WHAT YOU WILL DO
Your answer should be every line of the records that contains the word "botões".

SUPPLIED DATA

*-*-*

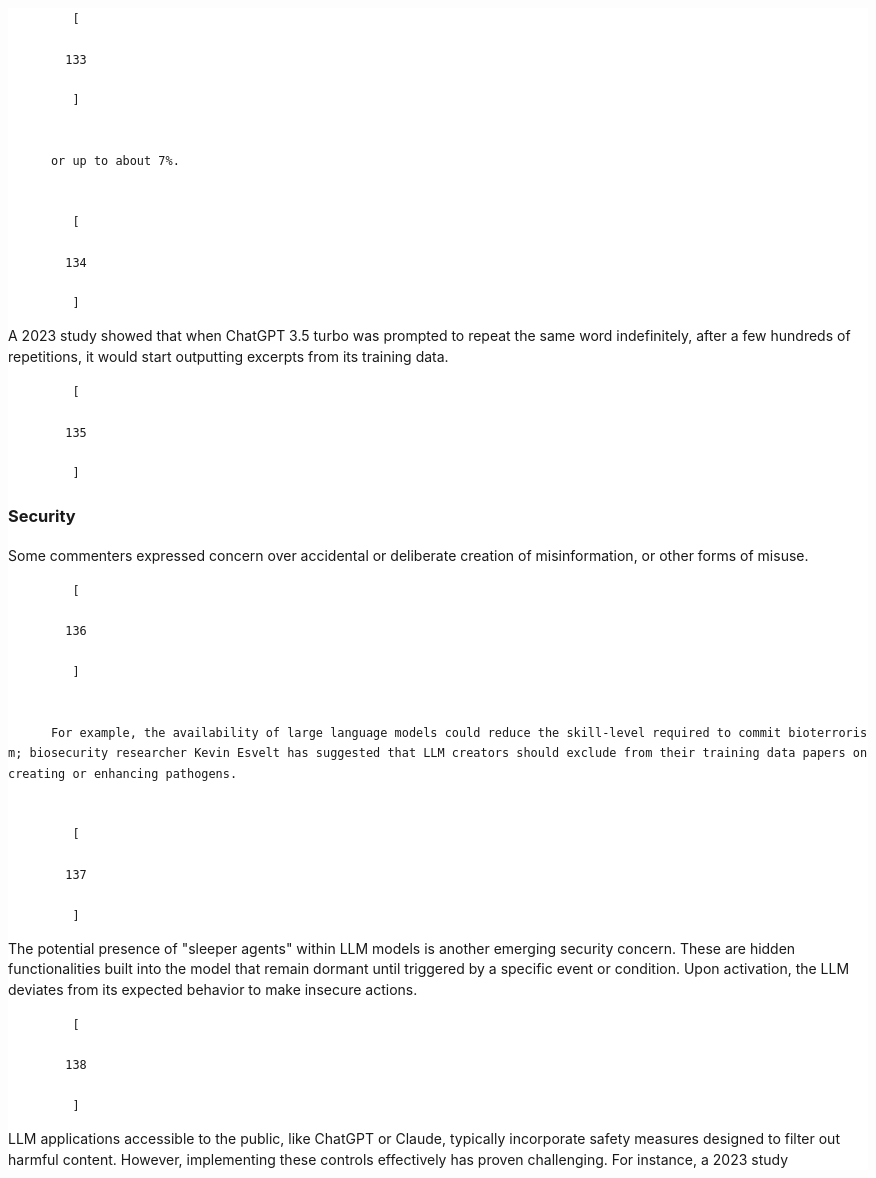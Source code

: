 
             [
            
            133
            
             ]
            

          or up to about 7%.
          

             [
            
            134
            
             ]

A 2023 study showed that when ChatGPT 3.5 turbo was prompted to repeat the same word indefinitely, after a few hundreds of repetitions, it would start outputting excerpts from its training data.
          

             [
            
            135
            
             ]

### Security

Some commenters expressed concern over accidental or deliberate creation of misinformation, or other forms of misuse.
          

             [
            
            136
            
             ]
            

          For example, the availability of large language models could reduce the skill-level required to commit bioterrorism; biosecurity researcher Kevin Esvelt has suggested that LLM creators should exclude from their training data papers on creating or enhancing pathogens.
          

             [
            
            137
            
             ]

The potential presence of "sleeper agents" within LLM models is another emerging security concern. These are hidden functionalities built into the model that remain dormant until triggered by a specific event or condition. Upon activation, the LLM deviates from its expected behavior to make insecure actions.
          

             [
            
            138
            
             ]

LLM applications accessible to the public, like ChatGPT or Claude, typically incorporate safety measures designed to filter out harmful content. However, implementing these controls effectively has proven challenging. For instance, a 2023 study
          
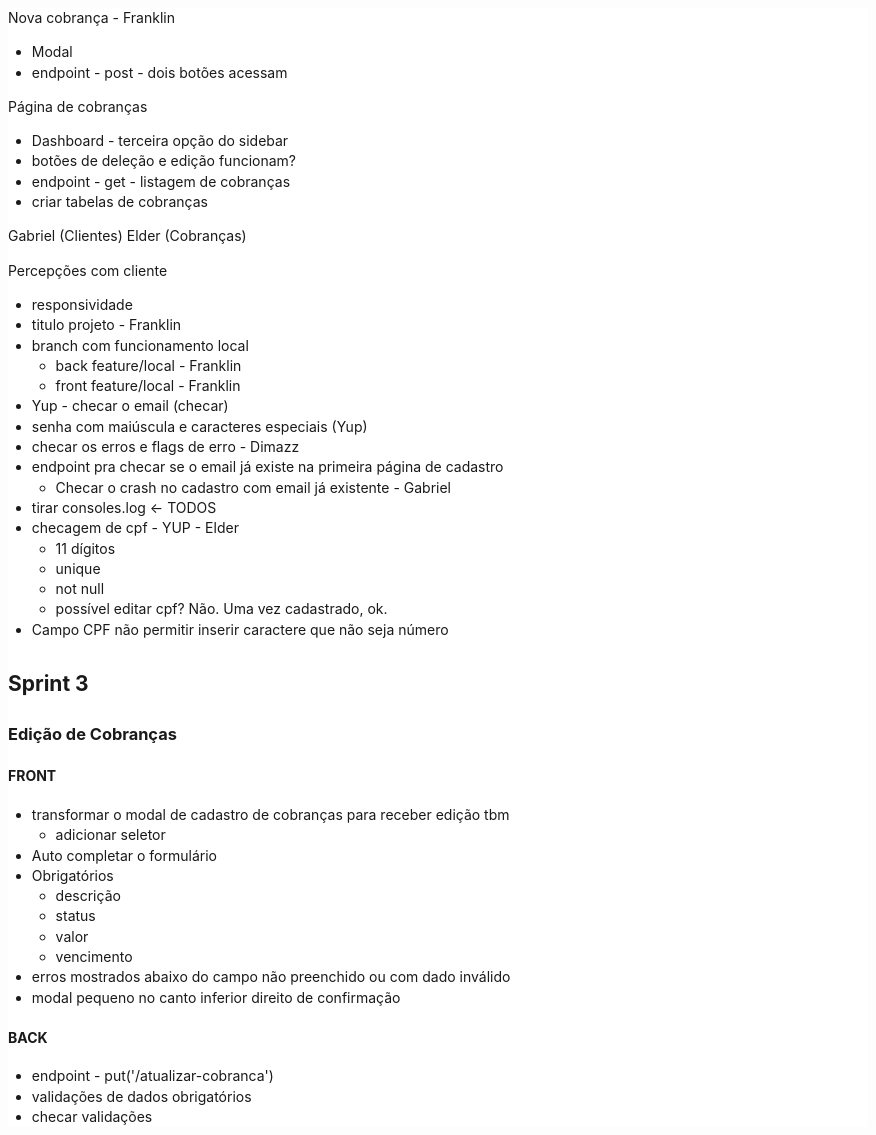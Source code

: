 Nova cobrança - Franklin
* Modal
* endpoint - post - dois botões acessam

Página de cobranças
* Dashboard - terceira opção do sidebar 
* botões de deleção e edição funcionam?
* endpoint - get - listagem de cobranças
* criar tabelas de cobranças

Gabriel (Clientes)
Elder (Cobranças)

Percepções com cliente
* responsividade
* titulo projeto - Franklin
* branch com funcionamento local
    * back feature/local - Franklin
    * front feature/local - Franklin
* Yup - checar o email (checar)
* senha com maiúscula e caracteres especiais (Yup)
* checar os erros e flags de erro - Dimazz
* endpoint pra checar se o email já existe na primeira página de cadastro
    * Checar o crash no cadastro com email já existente - Gabriel
* tirar consoles.log <- TODOS
* checagem de cpf - YUP - Elder
    * 11 dígitos
    * unique
    * not null
    * possível editar cpf? Não. Uma vez cadastrado, ok.
* Campo CPF não permitir inserir caractere que não seja número

## Sprint 3

### Edição de Cobranças

#### FRONT
* transformar o modal de cadastro de cobranças para receber edição tbm
    * adicionar seletor
* Auto completar o formulário
* Obrigatórios
    * descrição
    * status
    * valor
    * vencimento
* erros mostrados abaixo do campo não preenchido ou com dado inválido
* modal pequeno no canto inferior direito de confirmação

#### BACK
* endpoint - put('/atualizar-cobranca')
* validações de dados obrigatórios
* checar validações
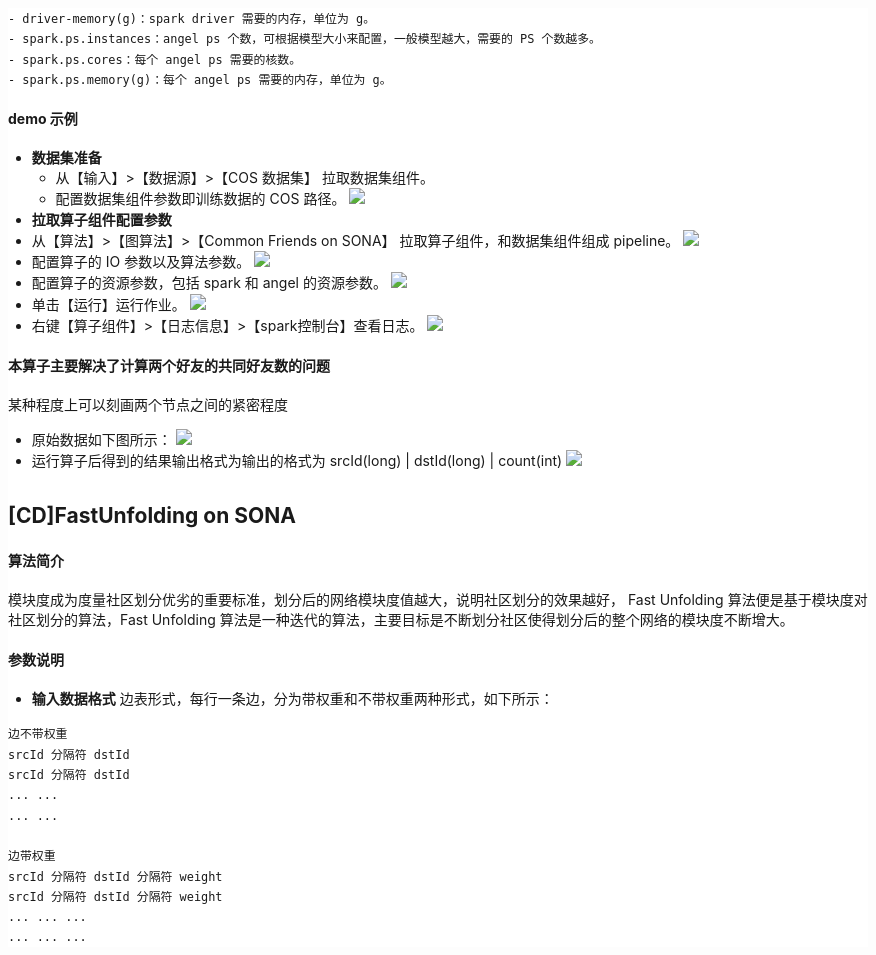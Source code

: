     - driver-memory(g)：spark driver 需要的内存，单位为 g。
    - spark.ps.instances：angel ps 个数，可根据模型大小来配置，一般模型越大，需要的 PS 个数越多。
    - spark.ps.cores：每个 angel ps 需要的核数。
    - spark.ps.memory(g)：每个 angel ps 需要的内存，单位为 g。

#### demo 示例
- **数据集准备**
  - 从【输入】>【数据源】>【COS 数据集】 拉取数据集组件。
  - 配置数据集组件参数即训练数据的 COS 路径。
![](https://main.qcloudimg.com/raw/487b5b3d374e17a10468d08423dd980c.png)
- **拉取算子组件配置参数**
- 从【算法】>【图算法】>【Common Friends on SONA】 拉取算子组件，和数据集组件组成 pipeline。
![](https://main.qcloudimg.com/raw/eae3897856a7afe2c4f2f84af10cf66e.png)
- 配置算子的 IO 参数以及算法参数。
![](https://main.qcloudimg.com/raw/384a39f85baf986f24caab8fca8c8e00.png)
- 配置算子的资源参数，包括 spark 和 angel 的资源参数。
![](https://main.qcloudimg.com/raw/46d6c36c6146c8c9267588273d65c452.png)
- 单击【运行】运行作业。
![](https://main.qcloudimg.com/raw/8468f15871d7bc7c4bdc2a82986f7442.png)
- 右键【算子组件】>【日志信息】>【spark控制台】查看日志。
![](https://main.qcloudimg.com/raw/a21375552d5c93e155531b805af1f24d.png)

#### 本算子主要解决了计算两个好友的共同好友数的问题
某种程度上可以刻画两个节点之间的紧密程度
- 原始数据如下图所示：
![](https://main.qcloudimg.com/raw/89b9e23ea4f013e81d89a0215b81b976.png)
- 运行算子后得到的结果输出格式为输出的格式为 srcId(long) | dstId(long) | count(int)
![](https://main.qcloudimg.com/raw/66a5a2ce09cc13e2f0c11ce274c7cb4a.png)

## [CD]FastUnfolding on SONA 
#### 算法简介
模块度成为度量社区划分优劣的重要标准，划分后的网络模块度值越大，说明社区划分的效果越好，
Fast Unfolding 算法便是基于模块度对社区划分的算法，Fast Unfolding 算法是一种迭代的算法，主要目标是不断划分社区使得划分后的整个网络的模块度不断增大。

#### 参数说明
- **输入数据格式**
边表形式，每行一条边，分为带权重和不带权重两种形式，如下所示：

```
边不带权重
srcId 分隔符 dstId
srcId 分隔符 dstId
... ...
... ...

边带权重
srcId 分隔符 dstId 分隔符 weight
srcId 分隔符 dstId 分隔符 weight
... ... ...
... ... ...
```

*-*-*

REPLY TO THE TASK
* endpoint - post - dois botões acessam
* botões de deleção e edição funcionam?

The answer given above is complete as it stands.